Data to examine:
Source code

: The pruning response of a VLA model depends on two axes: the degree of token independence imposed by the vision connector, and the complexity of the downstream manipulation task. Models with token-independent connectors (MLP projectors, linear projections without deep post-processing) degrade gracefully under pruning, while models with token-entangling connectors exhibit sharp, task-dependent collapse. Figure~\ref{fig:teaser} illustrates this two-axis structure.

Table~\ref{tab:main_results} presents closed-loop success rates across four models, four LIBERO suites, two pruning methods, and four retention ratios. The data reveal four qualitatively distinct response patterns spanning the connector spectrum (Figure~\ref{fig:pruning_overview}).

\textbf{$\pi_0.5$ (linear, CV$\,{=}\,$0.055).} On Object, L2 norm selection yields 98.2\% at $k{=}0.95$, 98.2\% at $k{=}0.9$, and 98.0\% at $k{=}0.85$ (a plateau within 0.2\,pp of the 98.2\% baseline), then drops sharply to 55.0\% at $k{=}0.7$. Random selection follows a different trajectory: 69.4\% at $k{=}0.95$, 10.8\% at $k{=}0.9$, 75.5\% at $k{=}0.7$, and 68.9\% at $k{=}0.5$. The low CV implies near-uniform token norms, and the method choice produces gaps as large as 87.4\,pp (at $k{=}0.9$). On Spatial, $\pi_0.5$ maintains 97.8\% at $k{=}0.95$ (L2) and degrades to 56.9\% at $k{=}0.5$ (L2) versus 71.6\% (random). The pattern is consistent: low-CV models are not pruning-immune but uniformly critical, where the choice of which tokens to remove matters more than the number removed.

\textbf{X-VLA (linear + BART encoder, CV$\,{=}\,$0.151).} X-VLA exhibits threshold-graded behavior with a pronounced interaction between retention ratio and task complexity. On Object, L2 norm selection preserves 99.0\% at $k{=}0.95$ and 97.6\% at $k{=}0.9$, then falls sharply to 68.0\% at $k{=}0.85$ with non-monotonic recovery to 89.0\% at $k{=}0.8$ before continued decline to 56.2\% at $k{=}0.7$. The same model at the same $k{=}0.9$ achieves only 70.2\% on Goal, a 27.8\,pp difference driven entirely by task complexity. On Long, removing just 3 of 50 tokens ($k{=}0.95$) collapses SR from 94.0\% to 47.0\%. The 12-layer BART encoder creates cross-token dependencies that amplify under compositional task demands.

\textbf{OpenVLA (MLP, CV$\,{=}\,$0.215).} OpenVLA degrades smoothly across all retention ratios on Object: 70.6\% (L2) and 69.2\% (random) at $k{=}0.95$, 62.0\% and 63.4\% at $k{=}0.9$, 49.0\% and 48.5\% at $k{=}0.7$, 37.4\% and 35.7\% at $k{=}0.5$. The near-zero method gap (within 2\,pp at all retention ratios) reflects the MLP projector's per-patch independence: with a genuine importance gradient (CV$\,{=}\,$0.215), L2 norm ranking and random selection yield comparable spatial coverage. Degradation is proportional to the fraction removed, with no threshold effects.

Exercise description: Copy all of the entries above exactly as shown.

Output:
Source code

: The pruning response of a VLA model depends on two axes: the degree of token independence imposed by the vision connector, and the complexity of the downstream manipulation task. Models with token-independent connectors (MLP projectors, linear projections without deep post-processing) degrade gracefully under pruning, while models with token-entangling connectors exhibit sharp, task-dependent collapse. Figure~\ref{fig:teaser} illustrates this two-axis structure.

Table~\ref{tab:main_results} presents closed-loop success rates across four models, four LIBERO suites, two pruning methods, and four retention ratios. The data reveal four qualitatively distinct response patterns spanning the connector spectrum (Figure~\ref{fig:pruning_overview}).

\textbf{$\pi_0.5$ (linear, CV$\,{=}\,$0.055).} On Object, L2 norm selection yields 98.2\% at $k{=}0.95$, 98.2\% at $k{=}0.9$, and 98.0\% at $k{=}0.85$ (a plateau within 0.2\,pp of the 98.2\% baseline), then drops sharply to 55.0\% at $k{=}0.7$. Random selection follows a different trajectory: 69.4\% at $k{=}0.95$, 10.8\% at $k{=}0.9$, 75.5\% at $k{=}0.7$, and 68.9\% at $k{=}0.5$. The low CV implies near-uniform token norms, and the method choice produces gaps as large as 87.4\,pp (at $k{=}0.9$). On Spatial, $\pi_0.5$ maintains 97.8\% at $k{=}0.95$ (L2) and degrades to 56.9\% at $k{=}0.5$ (L2) versus 71.6\% (random). The pattern is consistent: low-CV models are not pruning-immune but uniformly critical, where the choice of which tokens to remove matters more than the number removed.

\textbf{X-VLA (linear + BART encoder, CV$\,{=}\,$0.151).} X-VLA exhibits threshold-graded behavior with a pronounced interaction between retention ratio and task complexity. On Object, L2 norm selection preserves 99.0\% at $k{=}0.95$ and 97.6\% at $k{=}0.9$, then falls sharply to 68.0\% at $k{=}0.85$ with non-monotonic recovery to 89.0\% at $k{=}0.8$ before continued decline to 56.2\% at $k{=}0.7$. The same model at the same $k{=}0.9$ achieves only 70.2\% on Goal, a 27.8\,pp difference driven entirely by task complexity. On Long, removing just 3 of 50 tokens ($k{=}0.95$) collapses SR from 94.0\% to 47.0\%. The 12-layer BART encoder creates cross-token dependencies that amplify under compositional task demands.

\textbf{OpenVLA (MLP, CV$\,{=}\,$0.215).} OpenVLA degrades smoothly across all retention ratios on Object: 70.6\% (L2) and 69.2\% (random) at $k{=}0.95$, 62.0\% and 63.4\% at $k{=}0.9$, 49.0\% and 48.5\% at $k{=}0.7$, 37.4\% and 35.7\% at $k{=}0.5$. The near-zero method gap (within 2\,pp at all retention ratios) reflects the MLP projector's per-patch independence: with a genuine importance gradient (CV$\,{=}\,$0.215), L2 norm ranking and random selection yield comparable spatial coverage. Degradation is proportional to the fraction removed, with no threshold effects.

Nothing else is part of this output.